Setelah berdiskusi dengan mahasiswa dari kampus lain, Adnan masih harus mengikuti seminar dan rapat terbuka, membuatku terpaksa berpisah dengan Yuli. Aku tak memiliki jabatan apa-apa, hanya seorang pengamat yang terlibat dan memiliki keinginan untuk berubah.
Duduk di taman Ganesha ITB, aku menyaksikan mahasiswa lalu-lalang mempersiapkan slogan dari spanduk dan menulis di segala pojok. Dari belakang, seseorang menahan kepalaku, membuatku tak bisa menengok ke mana-mana. Ah, aroma bunga tulip itu, siapa lagi kalau bukan dia?
"Aku tahu kamu itu, Sara," lirihku. Dia terkekeh dan duduk di sebelahku.
"Yuli mana?" tanyanya.
"Rapat aliansi BEM," jawabku. Dia mengangguk dan memberikan coklat ke arahku, tapi aku menggeleng menolak.
"Tumben," tukasnya sambil merogoh saku lainnya, lalu memberikan satu ikat gelang.
"Apa ini?" tanyaku sambil mengambil gelang tenunan dihiasi oleh beberapa benang mencolok.
"Hadiah, dari Jogja, karya anak petani," katanya. Aku menyodorkan satu lenganku agar gelangnya bisa dipasang oleh Aksara. Dia menurutinya, memakaikan gelang itu padaku.
"Cantik ya," kataku sambil melihat gelang tersebut.

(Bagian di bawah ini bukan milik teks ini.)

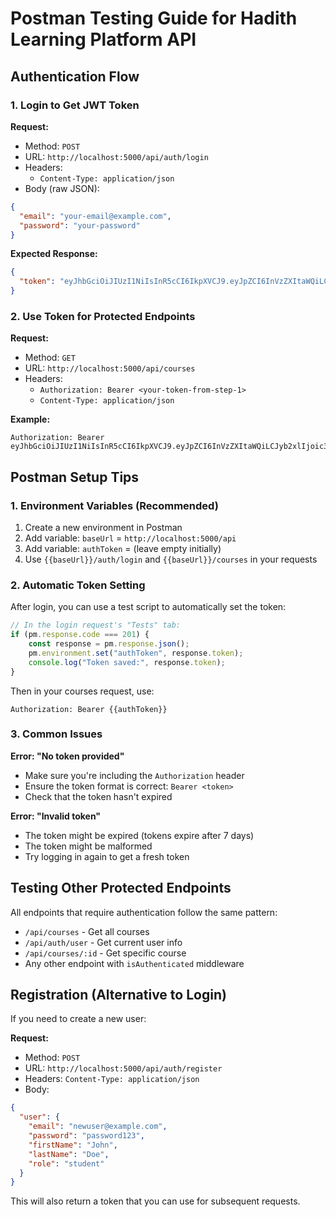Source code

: # Postman Testing Guide for Hadith Learning Platform API

## Authentication Flow

### 1. Login to Get JWT Token

**Request:**
- Method: `POST`
- URL: `http://localhost:5000/api/auth/login`
- Headers: 
  - `Content-Type: application/json`
- Body (raw JSON):
```json
{
  "email": "your-email@example.com",
  "password": "your-password"
}
```

**Expected Response:**
```json
{
  "token": "eyJhbGciOiJIUzI1NiIsInR5cCI6IkpXVCJ9.eyJpZCI6InVzZXItaWQiLCJyb2xlIjoic3R1ZGVudCIsImlhdCI6MTYzNDU2Nzg5MCwiZXhwIjoxNjM1MTczNjkwfQ.example"
}
```

### 2. Use Token for Protected Endpoints

**Request:**
- Method: `GET`
- URL: `http://localhost:5000/api/courses`
- Headers:
  - `Authorization: Bearer <your-token-from-step-1>`
  - `Content-Type: application/json`

**Example:**
```
Authorization: Bearer eyJhbGciOiJIUzI1NiIsInR5cCI6IkpXVCJ9.eyJpZCI6InVzZXItaWQiLCJyb2xlIjoic3R1ZGVudCIsImlhdCI6MTYzNDU2Nzg5MCwiZXhwIjoxNjM1MTczNjkwfQ.example
```

## Postman Setup Tips

### 1. Environment Variables (Recommended)
1. Create a new environment in Postman
2. Add variable: `baseUrl` = `http://localhost:5000/api`
3. Add variable: `authToken` = (leave empty initially)
4. Use `{{baseUrl}}/auth/login` and `{{baseUrl}}/courses` in your requests

### 2. Automatic Token Setting
After login, you can use a test script to automatically set the token:

```javascript
// In the login request's "Tests" tab:
if (pm.response.code === 201) {
    const response = pm.response.json();
    pm.environment.set("authToken", response.token);
    console.log("Token saved:", response.token);
}
```

Then in your courses request, use:
```
Authorization: Bearer {{authToken}}
```

### 3. Common Issues

**Error: "No token provided"**
- Make sure you're including the `Authorization` header
- Ensure the token format is correct: `Bearer <token>`
- Check that the token hasn't expired

**Error: "Invalid token"**
- The token might be expired (tokens expire after 7 days)
- The token might be malformed
- Try logging in again to get a fresh token

## Testing Other Protected Endpoints

All endpoints that require authentication follow the same pattern:

- `/api/courses` - Get all courses
- `/api/auth/user` - Get current user info
- `/api/courses/:id` - Get specific course
- Any other endpoint with `isAuthenticated` middleware

## Registration (Alternative to Login)

If you need to create a new user:

**Request:**
- Method: `POST`
- URL: `http://localhost:5000/api/auth/register`
- Headers: `Content-Type: application/json`
- Body:
```json
{
  "user": {
    "email": "newuser@example.com",
    "password": "password123",
    "firstName": "John",
    "lastName": "Doe",
    "role": "student"
  }
}
```

This will also return a token that you can use for subsequent requests.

Tak lama kemudian, Yuli menghampiri kami berdua, membawa sebuah kajian besar. Aku dan Aksara membuka notulensi yang dihasilkan dari kajian yang dikumpulkan BEM seluruh Indonesia.
"Aku ga akan ikut aksi kalian," kata Aksara sambil berdiri.
"Ah, aku tahu. Burner cerita, katanya dirimu akan berada dilapangan yang sama, tapi dengan penolakan yang berbeda?" tanya Yuli.
Aksara mengangguk dan memberikan buku itu kembali ke Yuli sambil sesekali memegang pundaknya.
"Yang penting kan perjuangan kita sama! Lagian perusakan dan kekejaman kebijakan selalu menghiasi kehidupan kita, dan fungsi kita adalah menunaikan keadilan itu sendiri.
Aku akan selalu berdampingan dengan para petani untuk sekarang, karena mau bagaimana pun, mahasiswa berintelektual seperti kalian sudah ada untuk meningkatkan kepekaan terhadap penindasan yang dilakukan pemerintah. Dan itu sudah cukup, giliran ku berjuang dengan manusia manusia tulus seperti mereka."
Aku dan Yuli saling bertukar pandang, merasakan beban dan semangat yang sama. Di tengah kegelapan dan ketidakpastian, masih ada harapan. Dan harapan itu adalah api yang harus terus kami jaga, demi perubahan yang lebih baik.
"Pemerintah di negeri ini sudah bobrok ikut campur dalam urusan reforma agraria. Para petani semakin merugi dan terbebani. Padahal perspektif tentang tanah tidak hanya berfungsi sebagai alat untuk mengeksplorasi ketidakadilan sosial, tetapi juga sebagai fondasi untuk membangun struktur sosial yang lebih inklusif dan berkelanjutan," tutur Aksara dengan suara tegas, lalu pergi meninggalkan kami berdua dalam keheningan yang sarat makna.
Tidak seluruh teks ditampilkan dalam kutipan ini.